Building a Computer Vision Plugin for Unity with ONNX Runtime
- Introduction
- Creating a Dynamic-Link Library Project
- Configuring the Release Build
- Installing ONNX Runtime via NuGet
- Including the ONNX Runtime Header Files
- Preparing Functions for Export and Preventing Name Mangling
- Declaring Global Variables
- Defining Utility Functions
- Loading a Model
- Performing Inference
- Building the Project
- Conclusion
Introduction
In this tutorial, we’ll create a native plugin for the Unity game engine that leverages ONNX Runtime for computer vision tasks. ONNX (Open Neural Network Exchange) Runtime is a high-performance, cross-platform engine that allows developers to run standardized machine learning models. Leveraging ONNX Runtime for computer vision in Unity applications will unlock many potential applications for users and developers.
I’ll guide you step-by-step, from setting up a Visual Studio environment to compiling the project as a DLL. In a follow-up post, we’ll implement a simple Unity scene where we will use our plugin to perform object detection with a YOLOX model. The sample Unity project is available on GitHub at the link below:
By the end of this tutorial, you’ll have a plugin for using ONNX Runtime to run a wide range of computer vision models in Unity projects.
This post assumes Visual Studio is present on your system and has the Desktop Development with C++
workload installed.
Creating a Dynamic-Link Library Project
In this section, we initialize a C++ DLL project in Visual Studio.
Launching Visual Studio
Begin by opening Visual Studio. On the welcome screen, locate the Get started
section and choose Create a new project
.
Selecting the Project Type
We’ll use the C++ Dynamic-Link Library (DLL)
template for our project. Select the template from the list and click Next
to proceed.
Naming and Locating Your Project
Choose an appropriate name and location for the project and click the Create
button. By default, the .dll
file will use the project name.
Configuring the Release Build
Once the project opens in Visual Studio, we must configure it for a Release
build. At the top of the window, open the Solution Configurations dropdown menu and select Release
.
Installing ONNX Runtime via NuGet
With the project configured, it’s time to install ONNX Runtime. For this tutorial, we will install ONNX Runtime with the DirectML execution provider. DirectML is a high-performance, hardware-accelerated DirectX 12 library for machine learning on Windows. It provides GPU acceleration for machine learning tasks across a broad range of supported hardware and drivers.

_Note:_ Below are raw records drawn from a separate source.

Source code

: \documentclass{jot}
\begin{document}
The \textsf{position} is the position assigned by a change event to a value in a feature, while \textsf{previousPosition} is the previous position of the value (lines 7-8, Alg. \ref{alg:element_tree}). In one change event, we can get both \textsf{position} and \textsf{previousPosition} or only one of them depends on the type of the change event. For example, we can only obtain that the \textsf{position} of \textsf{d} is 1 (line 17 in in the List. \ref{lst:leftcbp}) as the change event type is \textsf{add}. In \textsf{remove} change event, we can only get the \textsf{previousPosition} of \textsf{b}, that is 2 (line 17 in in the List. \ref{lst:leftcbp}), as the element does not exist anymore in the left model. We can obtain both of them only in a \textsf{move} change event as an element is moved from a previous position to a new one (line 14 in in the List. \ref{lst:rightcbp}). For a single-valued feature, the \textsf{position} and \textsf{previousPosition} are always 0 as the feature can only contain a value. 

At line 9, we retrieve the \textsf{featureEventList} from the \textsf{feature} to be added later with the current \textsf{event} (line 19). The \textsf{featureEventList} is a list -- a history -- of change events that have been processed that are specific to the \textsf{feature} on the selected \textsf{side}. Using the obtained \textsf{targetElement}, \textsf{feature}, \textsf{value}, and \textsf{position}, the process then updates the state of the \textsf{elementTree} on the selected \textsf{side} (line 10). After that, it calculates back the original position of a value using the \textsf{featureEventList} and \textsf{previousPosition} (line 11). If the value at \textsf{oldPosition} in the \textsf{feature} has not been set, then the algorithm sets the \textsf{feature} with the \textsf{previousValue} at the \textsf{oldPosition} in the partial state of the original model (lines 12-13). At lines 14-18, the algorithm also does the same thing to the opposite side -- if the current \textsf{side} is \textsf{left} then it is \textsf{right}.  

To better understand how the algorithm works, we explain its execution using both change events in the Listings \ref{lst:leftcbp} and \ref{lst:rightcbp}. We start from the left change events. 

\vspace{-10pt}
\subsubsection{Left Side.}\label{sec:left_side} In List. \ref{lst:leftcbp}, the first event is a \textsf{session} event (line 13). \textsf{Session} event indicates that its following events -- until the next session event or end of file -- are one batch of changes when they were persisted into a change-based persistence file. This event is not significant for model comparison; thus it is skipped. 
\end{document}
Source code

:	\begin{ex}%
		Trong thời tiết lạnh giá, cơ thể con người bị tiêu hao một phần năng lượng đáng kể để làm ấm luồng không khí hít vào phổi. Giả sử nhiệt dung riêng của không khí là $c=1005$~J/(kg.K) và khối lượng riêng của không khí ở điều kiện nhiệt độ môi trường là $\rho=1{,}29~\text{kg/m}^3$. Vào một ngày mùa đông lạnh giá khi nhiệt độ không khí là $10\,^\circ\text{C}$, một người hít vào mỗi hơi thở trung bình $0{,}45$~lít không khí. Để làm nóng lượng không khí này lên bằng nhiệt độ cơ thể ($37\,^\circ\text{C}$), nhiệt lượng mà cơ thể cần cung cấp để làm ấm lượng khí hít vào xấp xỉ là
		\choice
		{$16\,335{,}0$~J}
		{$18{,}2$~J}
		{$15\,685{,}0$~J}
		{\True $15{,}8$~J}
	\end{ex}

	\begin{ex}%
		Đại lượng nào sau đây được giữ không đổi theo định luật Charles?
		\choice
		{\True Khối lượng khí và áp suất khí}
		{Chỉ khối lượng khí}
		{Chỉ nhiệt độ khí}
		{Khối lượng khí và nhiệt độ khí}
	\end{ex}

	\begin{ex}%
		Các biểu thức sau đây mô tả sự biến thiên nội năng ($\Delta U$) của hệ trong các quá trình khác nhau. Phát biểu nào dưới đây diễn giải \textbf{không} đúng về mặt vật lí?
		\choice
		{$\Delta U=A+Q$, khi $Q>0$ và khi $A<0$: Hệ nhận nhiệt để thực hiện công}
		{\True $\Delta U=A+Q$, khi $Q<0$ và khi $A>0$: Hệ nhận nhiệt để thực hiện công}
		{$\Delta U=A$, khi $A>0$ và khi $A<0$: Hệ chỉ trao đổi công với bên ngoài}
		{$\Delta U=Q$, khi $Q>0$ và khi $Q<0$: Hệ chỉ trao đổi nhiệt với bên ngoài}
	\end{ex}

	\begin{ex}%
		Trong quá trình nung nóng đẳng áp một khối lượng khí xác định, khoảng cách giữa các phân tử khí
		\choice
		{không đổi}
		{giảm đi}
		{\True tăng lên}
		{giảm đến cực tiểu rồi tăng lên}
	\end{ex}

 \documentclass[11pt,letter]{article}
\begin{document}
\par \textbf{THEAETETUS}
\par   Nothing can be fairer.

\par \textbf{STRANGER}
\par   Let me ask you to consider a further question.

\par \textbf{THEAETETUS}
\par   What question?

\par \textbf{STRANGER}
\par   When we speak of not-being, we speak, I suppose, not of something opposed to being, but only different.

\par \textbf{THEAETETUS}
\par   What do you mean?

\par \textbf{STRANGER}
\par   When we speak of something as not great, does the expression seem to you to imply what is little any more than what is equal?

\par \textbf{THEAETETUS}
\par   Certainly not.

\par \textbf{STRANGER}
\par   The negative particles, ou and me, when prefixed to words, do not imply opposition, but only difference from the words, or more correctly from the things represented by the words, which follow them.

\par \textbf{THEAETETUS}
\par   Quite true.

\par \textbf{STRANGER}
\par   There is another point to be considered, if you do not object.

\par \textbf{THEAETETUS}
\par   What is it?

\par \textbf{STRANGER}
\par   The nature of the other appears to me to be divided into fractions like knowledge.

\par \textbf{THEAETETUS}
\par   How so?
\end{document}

We can install ONNX Runtime with DirectML directly into our project via the NuGet package manager integrated with Visual Studio.
Accessing NuGet Packages in Visual Studio
Open the Project
menu and select Manage NuGet Packages...
from the dropdown menu.
Searching for the ONNX Runtime Package
Within the NuGet tab, select the Browse
option and enter Microsoft.ML.OnnxRuntime.DirectML
into the search box.
Installing the Package
Select the appropriate package from the search results. For this tutorial, we’ll be using version 1.16.1
. Click on the Install
button to add it to your project.
Confirming the Installation
A confirmation popup will appear detailing the pending changes to the project. Review these and then click Apply
to proceed.
Including the ONNX Runtime Header Files
Now that we have ONNX Runtime installed, it’s time to dive into the code. First, we must include the header files for ONNX Runtime and the DirectML extension to access their functionality.
Remove the default code after the #include "pch.h"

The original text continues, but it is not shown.